BRIEF. Please give back only the lines below from the one containing "开发人员基于指令集架构（ISA），使用不同的处理器硬件实现方案，来设计不同性能的处理器，因此 ISA 又被视作" to the one containing "位，最新的版本已经变成 64 位。", each repeated word for word, both ends included.

DATA FOR THE TASK.
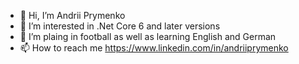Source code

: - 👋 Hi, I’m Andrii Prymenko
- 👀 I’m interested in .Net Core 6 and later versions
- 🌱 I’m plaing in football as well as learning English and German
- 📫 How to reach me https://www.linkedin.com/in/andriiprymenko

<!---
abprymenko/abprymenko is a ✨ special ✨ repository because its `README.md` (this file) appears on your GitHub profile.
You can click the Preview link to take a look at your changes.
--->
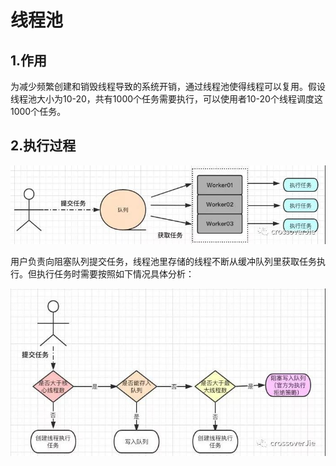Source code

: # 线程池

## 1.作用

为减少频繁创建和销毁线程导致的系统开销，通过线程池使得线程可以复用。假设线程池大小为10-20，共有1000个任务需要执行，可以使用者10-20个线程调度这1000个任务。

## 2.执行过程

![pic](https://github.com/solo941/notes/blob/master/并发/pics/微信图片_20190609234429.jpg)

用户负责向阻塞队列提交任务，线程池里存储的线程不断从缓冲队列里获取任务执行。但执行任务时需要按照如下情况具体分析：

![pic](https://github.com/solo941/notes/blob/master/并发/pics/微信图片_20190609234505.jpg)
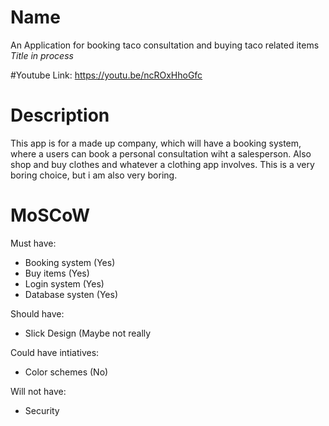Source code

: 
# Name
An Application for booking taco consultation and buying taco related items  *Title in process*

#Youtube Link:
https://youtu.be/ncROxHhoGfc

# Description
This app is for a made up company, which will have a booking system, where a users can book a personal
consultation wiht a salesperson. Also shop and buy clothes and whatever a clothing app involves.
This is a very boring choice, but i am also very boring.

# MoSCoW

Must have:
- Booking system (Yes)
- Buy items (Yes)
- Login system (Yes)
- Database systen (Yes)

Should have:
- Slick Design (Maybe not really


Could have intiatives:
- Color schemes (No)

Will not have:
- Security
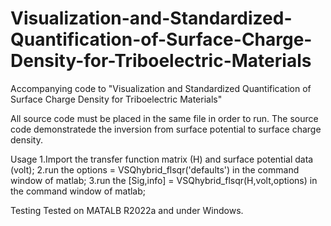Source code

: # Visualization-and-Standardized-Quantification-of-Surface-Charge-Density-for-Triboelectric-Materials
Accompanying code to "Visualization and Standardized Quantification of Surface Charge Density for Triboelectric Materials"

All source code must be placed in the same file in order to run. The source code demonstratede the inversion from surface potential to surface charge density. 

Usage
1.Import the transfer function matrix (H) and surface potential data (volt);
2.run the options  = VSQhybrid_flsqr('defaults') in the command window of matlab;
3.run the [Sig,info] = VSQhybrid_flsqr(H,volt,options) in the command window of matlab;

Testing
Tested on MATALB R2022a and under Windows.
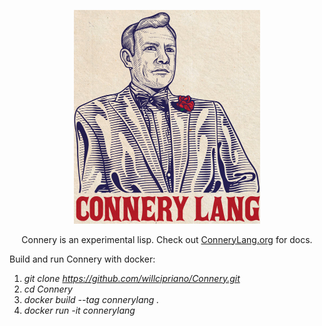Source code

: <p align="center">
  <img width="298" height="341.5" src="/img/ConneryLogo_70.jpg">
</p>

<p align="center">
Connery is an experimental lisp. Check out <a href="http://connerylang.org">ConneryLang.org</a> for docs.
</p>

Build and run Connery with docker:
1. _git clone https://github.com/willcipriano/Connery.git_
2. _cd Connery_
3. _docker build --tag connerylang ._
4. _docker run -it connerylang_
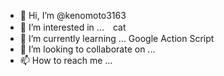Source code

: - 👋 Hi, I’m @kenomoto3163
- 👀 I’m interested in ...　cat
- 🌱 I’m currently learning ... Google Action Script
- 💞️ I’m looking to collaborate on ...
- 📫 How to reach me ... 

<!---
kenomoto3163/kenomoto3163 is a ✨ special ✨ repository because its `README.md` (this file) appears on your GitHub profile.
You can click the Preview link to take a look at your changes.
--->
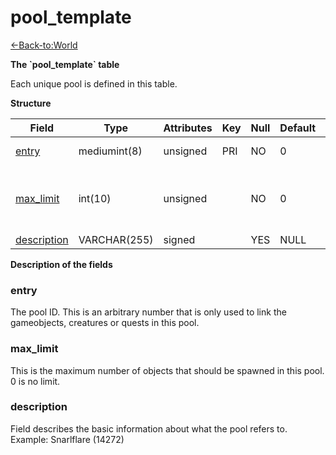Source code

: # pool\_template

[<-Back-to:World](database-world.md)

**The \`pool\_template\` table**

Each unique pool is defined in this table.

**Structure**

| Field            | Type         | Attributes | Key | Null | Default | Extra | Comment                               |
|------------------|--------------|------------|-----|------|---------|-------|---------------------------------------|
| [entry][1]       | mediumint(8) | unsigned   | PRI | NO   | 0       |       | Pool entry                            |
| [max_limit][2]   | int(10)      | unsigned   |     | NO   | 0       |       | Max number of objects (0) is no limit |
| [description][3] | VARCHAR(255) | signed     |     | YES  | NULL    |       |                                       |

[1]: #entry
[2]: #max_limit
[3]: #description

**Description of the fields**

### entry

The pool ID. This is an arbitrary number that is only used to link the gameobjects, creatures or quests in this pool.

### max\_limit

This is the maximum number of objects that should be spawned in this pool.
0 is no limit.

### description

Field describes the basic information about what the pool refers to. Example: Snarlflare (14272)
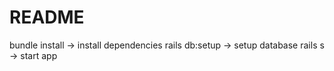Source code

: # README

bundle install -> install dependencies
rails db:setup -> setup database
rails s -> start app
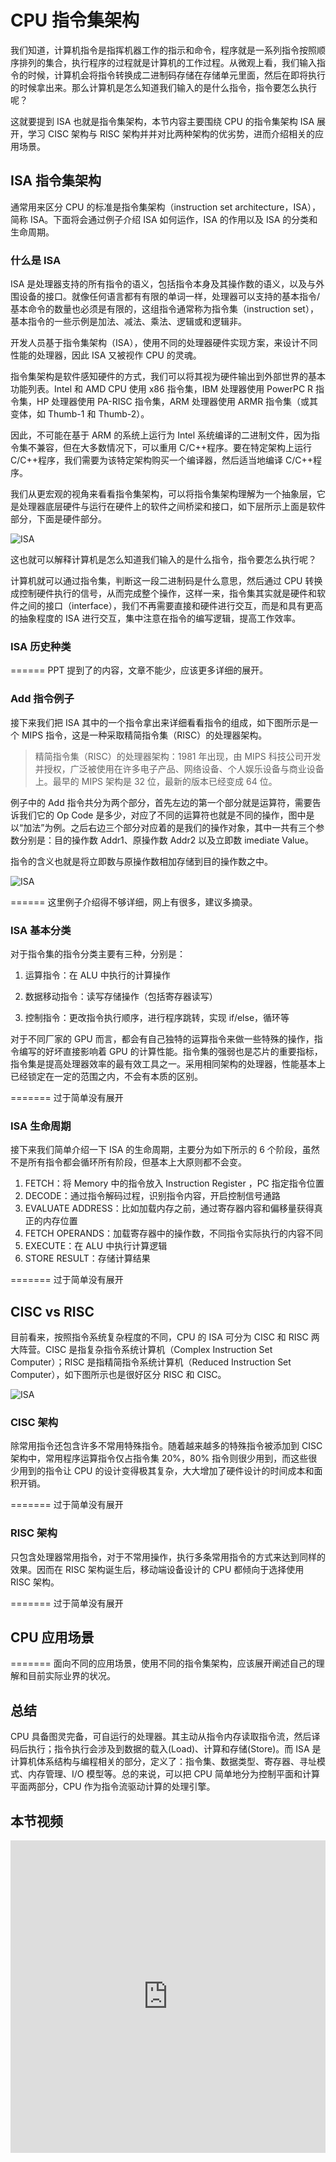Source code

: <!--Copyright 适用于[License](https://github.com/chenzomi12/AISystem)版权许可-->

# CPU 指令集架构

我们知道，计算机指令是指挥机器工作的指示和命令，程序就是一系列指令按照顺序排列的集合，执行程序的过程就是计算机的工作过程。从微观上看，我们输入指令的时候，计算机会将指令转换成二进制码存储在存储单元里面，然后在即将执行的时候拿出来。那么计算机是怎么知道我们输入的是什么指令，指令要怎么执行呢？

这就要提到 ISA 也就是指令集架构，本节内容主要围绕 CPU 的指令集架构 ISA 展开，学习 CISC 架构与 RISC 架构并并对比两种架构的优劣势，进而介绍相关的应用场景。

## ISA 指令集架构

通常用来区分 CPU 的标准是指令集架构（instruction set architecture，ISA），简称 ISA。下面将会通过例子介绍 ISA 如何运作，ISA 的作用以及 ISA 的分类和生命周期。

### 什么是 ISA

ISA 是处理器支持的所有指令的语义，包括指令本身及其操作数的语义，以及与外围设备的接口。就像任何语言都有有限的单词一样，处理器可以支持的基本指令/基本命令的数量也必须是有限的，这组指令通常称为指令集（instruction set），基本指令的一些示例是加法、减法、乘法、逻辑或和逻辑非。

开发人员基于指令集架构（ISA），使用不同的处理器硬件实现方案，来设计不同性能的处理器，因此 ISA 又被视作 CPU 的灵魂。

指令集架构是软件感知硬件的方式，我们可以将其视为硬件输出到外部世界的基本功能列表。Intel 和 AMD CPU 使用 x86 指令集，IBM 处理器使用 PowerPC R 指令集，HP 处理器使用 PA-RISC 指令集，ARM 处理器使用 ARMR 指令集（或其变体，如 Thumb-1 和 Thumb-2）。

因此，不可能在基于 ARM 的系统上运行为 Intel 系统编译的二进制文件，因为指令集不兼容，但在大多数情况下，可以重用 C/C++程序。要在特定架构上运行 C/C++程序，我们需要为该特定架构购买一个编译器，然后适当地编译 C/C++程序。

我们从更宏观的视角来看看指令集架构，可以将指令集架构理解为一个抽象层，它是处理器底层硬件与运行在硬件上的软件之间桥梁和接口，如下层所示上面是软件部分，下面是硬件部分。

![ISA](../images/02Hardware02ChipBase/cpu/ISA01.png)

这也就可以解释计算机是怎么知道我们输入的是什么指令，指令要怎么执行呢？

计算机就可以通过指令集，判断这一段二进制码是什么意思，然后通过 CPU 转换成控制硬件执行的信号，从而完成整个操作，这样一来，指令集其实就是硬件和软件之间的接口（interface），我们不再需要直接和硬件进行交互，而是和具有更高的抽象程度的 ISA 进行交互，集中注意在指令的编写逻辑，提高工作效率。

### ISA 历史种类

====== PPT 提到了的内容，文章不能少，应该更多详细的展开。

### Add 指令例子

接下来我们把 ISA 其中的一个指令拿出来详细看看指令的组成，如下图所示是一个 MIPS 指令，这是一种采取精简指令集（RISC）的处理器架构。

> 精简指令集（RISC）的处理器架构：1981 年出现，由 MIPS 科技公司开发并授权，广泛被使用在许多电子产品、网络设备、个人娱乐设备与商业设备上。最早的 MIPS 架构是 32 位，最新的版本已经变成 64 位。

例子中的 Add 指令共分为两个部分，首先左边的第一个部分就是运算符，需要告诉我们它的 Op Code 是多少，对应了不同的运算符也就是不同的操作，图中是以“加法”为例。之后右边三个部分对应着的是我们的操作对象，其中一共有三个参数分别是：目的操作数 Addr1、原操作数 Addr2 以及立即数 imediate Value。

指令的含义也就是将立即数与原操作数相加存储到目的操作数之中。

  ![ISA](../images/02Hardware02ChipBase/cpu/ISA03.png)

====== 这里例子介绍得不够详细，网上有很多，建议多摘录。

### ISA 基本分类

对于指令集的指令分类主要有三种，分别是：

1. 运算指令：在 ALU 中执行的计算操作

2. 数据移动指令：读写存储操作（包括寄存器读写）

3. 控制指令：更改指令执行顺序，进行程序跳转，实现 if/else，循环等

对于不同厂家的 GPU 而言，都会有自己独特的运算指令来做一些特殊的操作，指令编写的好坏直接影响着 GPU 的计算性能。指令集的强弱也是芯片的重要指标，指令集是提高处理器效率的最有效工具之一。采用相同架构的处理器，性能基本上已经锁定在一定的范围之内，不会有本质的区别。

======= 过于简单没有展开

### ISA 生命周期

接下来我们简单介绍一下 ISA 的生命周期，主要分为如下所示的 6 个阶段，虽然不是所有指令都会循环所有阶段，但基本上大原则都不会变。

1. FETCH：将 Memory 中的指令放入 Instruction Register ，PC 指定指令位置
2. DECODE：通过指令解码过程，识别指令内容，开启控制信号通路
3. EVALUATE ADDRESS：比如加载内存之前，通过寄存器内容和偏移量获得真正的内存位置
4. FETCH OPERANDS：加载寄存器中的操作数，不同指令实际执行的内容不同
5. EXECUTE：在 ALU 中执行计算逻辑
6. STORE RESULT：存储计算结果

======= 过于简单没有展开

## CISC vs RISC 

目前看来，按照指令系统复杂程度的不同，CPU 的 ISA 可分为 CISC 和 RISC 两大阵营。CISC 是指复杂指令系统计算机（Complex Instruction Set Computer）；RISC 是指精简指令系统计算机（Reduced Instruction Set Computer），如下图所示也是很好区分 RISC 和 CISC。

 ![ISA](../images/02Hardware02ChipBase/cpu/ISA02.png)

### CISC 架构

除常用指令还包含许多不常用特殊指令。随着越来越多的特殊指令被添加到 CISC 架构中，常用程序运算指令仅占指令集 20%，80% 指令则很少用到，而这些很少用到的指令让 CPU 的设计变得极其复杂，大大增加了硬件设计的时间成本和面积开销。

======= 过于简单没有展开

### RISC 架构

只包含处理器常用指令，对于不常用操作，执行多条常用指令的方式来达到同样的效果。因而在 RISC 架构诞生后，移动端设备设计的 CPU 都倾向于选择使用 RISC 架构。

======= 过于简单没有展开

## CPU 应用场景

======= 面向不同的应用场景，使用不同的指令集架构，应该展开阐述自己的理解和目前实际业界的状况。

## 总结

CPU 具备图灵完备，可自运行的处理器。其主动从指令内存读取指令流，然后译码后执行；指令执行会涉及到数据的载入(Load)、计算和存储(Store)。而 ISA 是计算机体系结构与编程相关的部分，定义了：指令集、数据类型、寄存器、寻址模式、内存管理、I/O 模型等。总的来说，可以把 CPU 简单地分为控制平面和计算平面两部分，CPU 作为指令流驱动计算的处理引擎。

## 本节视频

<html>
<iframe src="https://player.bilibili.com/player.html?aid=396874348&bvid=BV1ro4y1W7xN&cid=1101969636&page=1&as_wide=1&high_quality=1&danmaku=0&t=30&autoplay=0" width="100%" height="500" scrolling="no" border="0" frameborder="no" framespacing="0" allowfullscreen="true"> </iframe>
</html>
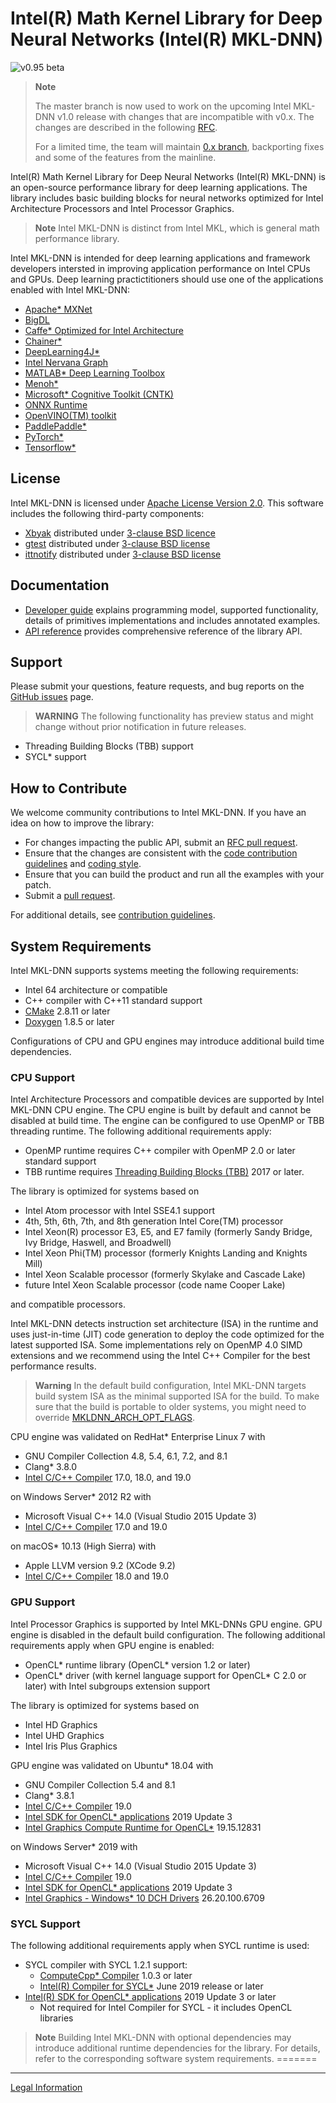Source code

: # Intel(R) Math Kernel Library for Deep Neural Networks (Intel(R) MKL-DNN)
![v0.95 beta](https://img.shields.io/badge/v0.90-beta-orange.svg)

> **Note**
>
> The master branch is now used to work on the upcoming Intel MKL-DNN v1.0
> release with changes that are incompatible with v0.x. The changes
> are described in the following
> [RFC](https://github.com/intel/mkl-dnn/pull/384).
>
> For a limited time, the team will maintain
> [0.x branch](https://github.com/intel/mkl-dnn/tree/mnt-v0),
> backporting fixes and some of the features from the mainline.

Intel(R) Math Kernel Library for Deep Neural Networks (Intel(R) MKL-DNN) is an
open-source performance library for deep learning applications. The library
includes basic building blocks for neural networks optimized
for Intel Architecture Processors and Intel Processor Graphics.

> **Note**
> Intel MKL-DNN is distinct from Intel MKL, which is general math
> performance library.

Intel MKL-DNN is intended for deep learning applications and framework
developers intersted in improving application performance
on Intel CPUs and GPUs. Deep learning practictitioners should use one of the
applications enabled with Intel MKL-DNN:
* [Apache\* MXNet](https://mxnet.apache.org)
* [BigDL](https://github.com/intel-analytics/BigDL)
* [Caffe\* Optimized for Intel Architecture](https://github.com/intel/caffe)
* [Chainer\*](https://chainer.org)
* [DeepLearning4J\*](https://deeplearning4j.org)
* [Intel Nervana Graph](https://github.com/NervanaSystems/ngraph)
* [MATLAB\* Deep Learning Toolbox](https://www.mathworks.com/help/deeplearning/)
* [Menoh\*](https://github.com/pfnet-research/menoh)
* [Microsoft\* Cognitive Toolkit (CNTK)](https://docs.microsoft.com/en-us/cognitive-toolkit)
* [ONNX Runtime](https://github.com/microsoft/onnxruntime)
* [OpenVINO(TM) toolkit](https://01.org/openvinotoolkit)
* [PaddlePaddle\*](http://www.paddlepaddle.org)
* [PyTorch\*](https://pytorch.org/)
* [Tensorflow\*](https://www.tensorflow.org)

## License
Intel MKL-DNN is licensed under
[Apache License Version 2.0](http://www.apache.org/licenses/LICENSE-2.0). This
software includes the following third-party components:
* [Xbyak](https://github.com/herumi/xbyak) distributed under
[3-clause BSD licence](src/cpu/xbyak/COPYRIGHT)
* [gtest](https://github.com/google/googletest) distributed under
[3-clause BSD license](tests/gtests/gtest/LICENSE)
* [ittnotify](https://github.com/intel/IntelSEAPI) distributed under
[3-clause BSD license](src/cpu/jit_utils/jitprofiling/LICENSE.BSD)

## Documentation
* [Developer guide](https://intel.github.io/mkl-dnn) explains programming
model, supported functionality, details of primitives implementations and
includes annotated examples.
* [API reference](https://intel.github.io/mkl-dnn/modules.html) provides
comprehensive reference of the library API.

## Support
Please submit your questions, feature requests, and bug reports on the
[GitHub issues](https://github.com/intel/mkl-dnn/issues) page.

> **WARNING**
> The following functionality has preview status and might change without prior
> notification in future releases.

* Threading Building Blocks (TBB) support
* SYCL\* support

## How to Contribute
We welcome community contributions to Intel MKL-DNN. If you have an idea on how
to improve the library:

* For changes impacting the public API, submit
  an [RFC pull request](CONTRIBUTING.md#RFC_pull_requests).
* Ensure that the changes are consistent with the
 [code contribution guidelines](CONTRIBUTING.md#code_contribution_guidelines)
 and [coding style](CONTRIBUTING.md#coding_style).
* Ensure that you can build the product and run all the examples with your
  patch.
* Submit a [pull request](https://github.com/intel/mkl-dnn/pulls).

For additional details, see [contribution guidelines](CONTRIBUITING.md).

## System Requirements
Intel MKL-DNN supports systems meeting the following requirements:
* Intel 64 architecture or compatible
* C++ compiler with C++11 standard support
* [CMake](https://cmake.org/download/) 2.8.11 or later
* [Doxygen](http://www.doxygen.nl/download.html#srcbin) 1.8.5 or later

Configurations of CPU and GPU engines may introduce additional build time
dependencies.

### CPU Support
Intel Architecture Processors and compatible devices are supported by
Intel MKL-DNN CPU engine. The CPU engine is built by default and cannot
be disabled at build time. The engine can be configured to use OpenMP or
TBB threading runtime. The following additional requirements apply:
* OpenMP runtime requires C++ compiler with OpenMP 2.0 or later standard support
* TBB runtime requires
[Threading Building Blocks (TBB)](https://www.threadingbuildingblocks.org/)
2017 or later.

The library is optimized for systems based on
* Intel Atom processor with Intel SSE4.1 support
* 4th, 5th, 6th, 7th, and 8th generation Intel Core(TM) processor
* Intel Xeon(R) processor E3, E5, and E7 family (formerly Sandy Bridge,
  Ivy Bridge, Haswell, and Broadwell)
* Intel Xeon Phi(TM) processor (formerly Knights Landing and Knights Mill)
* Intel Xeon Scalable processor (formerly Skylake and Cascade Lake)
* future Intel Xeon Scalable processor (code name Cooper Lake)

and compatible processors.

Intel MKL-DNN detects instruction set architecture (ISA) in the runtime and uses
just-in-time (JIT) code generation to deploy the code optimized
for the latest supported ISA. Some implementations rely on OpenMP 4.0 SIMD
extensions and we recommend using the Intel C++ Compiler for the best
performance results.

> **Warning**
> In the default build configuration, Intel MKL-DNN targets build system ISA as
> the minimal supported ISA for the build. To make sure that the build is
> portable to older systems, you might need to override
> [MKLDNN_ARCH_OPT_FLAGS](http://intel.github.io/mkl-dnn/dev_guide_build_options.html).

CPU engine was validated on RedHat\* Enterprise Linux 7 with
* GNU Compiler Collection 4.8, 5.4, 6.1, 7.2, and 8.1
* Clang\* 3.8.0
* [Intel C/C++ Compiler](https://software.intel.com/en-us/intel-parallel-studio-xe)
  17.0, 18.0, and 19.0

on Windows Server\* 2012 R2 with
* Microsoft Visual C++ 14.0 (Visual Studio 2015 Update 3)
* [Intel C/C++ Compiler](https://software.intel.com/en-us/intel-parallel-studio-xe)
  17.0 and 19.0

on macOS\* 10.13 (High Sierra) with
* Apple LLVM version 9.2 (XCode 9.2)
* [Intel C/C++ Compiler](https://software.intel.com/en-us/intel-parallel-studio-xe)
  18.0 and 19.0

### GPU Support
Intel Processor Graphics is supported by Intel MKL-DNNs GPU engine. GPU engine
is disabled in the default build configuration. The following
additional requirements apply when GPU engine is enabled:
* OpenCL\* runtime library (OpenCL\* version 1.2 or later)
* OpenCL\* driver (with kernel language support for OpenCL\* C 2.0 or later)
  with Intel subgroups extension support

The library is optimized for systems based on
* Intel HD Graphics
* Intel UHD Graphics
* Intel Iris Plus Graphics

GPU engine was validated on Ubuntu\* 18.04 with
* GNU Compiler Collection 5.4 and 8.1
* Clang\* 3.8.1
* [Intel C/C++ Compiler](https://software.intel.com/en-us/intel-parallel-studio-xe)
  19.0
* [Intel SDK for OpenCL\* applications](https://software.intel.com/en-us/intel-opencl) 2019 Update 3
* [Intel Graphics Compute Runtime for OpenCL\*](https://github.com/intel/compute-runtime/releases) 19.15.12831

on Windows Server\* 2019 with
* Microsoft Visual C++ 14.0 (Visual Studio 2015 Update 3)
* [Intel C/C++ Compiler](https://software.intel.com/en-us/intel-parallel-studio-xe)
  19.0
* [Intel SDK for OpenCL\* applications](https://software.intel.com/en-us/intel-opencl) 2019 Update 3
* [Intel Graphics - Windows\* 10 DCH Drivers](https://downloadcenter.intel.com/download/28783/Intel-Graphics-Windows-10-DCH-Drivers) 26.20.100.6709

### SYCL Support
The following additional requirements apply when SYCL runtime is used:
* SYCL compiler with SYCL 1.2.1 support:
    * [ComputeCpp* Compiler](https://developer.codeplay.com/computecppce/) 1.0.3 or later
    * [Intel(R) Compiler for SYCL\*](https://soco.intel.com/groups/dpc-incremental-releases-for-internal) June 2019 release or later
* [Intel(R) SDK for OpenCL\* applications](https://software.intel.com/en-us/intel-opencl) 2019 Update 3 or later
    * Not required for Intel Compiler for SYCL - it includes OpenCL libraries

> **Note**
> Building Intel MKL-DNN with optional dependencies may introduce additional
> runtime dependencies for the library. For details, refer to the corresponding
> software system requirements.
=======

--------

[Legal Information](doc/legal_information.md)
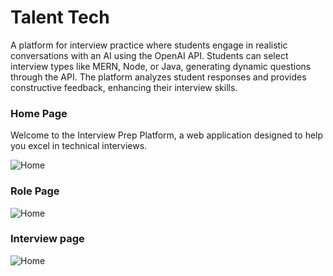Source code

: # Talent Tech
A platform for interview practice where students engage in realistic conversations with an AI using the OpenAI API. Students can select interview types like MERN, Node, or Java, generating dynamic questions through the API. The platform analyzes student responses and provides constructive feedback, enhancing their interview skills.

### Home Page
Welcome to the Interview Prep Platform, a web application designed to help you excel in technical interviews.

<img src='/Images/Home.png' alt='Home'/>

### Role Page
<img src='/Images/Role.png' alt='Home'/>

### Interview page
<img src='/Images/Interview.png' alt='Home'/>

EXPECTED OUTPUT.
开发人员基于指令集架构（ISA），使用不同的处理器硬件实现方案，来设计不同性能的处理器，因此 ISA 又被视作 CPU 的灵魂。

指令集架构是软件感知硬件的方式，我们可以将其视为硬件输出到外部世界的基本功能列表。Intel 和 AMD CPU 使用 x86 指令集，IBM 处理器使用 PowerPC R 指令集，HP 处理器使用 PA-RISC 指令集，ARM 处理器使用 ARMR 指令集（或其变体，如 Thumb-1 和 Thumb-2）。

因此，不可能在基于 ARM 的系统上运行为 Intel 系统编译的二进制文件，因为指令集不兼容，但在大多数情况下，可以重用 C/C++程序。要在特定架构上运行 C/C++程序，我们需要为该特定架构购买一个编译器，然后适当地编译 C/C++程序。

我们从更宏观的视角来看看指令集架构，可以将指令集架构理解为一个抽象层，它是处理器底层硬件与运行在硬件上的软件之间桥梁和接口，如下层所示上面是软件部分，下面是硬件部分。

![ISA](../images/02Hardware02ChipBase/cpu/ISA01.png)

这也就可以解释计算机是怎么知道我们输入的是什么指令，指令要怎么执行呢？

计算机就可以通过指令集，判断这一段二进制码是什么意思，然后通过 CPU 转换成控制硬件执行的信号，从而完成整个操作，这样一来，指令集其实就是硬件和软件之间的接口（interface），我们不再需要直接和硬件进行交互，而是和具有更高的抽象程度的 ISA 进行交互，集中注意在指令的编写逻辑，提高工作效率。

### ISA 历史种类

====== PPT 提到了的内容，文章不能少，应该更多详细的展开。

### Add 指令例子

接下来我们把 ISA 其中的一个指令拿出来详细看看指令的组成，如下图所示是一个 MIPS 指令，这是一种采取精简指令集（RISC）的处理器架构。

> 精简指令集（RISC）的处理器架构：1981 年出现，由 MIPS 科技公司开发并授权，广泛被使用在许多电子产品、网络设备、个人娱乐设备与商业设备上。最早的 MIPS 架构是 32 位，最新的版本已经变成 64 位。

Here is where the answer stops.